JAY CANDELARIA AND ERIC BASIT, PETITIONERS, VS. REGIONAL TRIAL COURT, BRANCH 42, CITY OF SAN FERNANDO, (PAMPANGA) REPRESENTED BY ITS PRESIDING JUDGE HON. MARIA AMIFAITH S. FIDER-REYES, OFFICE OF THE PROVINCIAL PROSECUTOR, CITY OF SAN FERNANDO, PAMPANGA AND ALLIED DOMECQ PHILIPPINES, INC., RESPONDENTS.

D E C I S I O N

DEL CASTILLO, J.:

In this Petition for Certiorari with Application for Preliminary Injunction[1] filed under Rule 65 of the Rules of Court, petitioners Jay Candelaria and Eric Basit (petitioners) seek to nullify and set aside two Orders of the Regional Trial Court (RTC), Branch 42, City of San Fernando, Pampanga, to wit: Order dated October 12, 2005[2] denying their Motion to Suppress/Exclude Evidence[3] and Order dated July 14, 2006[4] denying their Motion for Reconsideration[5] thereto.

Factual Antecedents

During an alleged buy-bust operation conducted in the evening of June 22, 2001, petitioners were arrested at the corner of Gueco St. and MacArthur Highway, Balibago, Angeles City for delivering, with the intention to sell, five cases of counterfeit Fundador Brandy. On the strength of the Joint Affidavit[6] of the police operatives, petitioners were formally charged in an Information[7] dated July 6, 2004 with violation of Section 155 in relation to Section 170 of Republic Act No. 8293, otherwise known as the Intellectual Property Code of the Philippines.

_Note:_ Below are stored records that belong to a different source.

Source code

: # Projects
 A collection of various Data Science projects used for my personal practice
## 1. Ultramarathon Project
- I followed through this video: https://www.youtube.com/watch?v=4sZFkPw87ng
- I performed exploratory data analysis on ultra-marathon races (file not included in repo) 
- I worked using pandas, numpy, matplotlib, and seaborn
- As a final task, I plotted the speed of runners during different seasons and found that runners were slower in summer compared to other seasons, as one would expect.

After they were arraigned and had pleaded not guilty to the charge on May 31, 2005,[8] petitioners filed on June 17, 2005 a Motion to Suppress/Exclude Evidence[9] based on inadmissibility of evidence. They contended that the evidence the prosecution intended to present were obtained in violation of their constitutional right against unreasonable searches and seizures. This is considering that at the time the alleged counterfeit products were seized, they were neither committing nor attempting to commit a crime in the presence of the arresting officers as to justify the conduct of search and seizure following their unlawful arrest.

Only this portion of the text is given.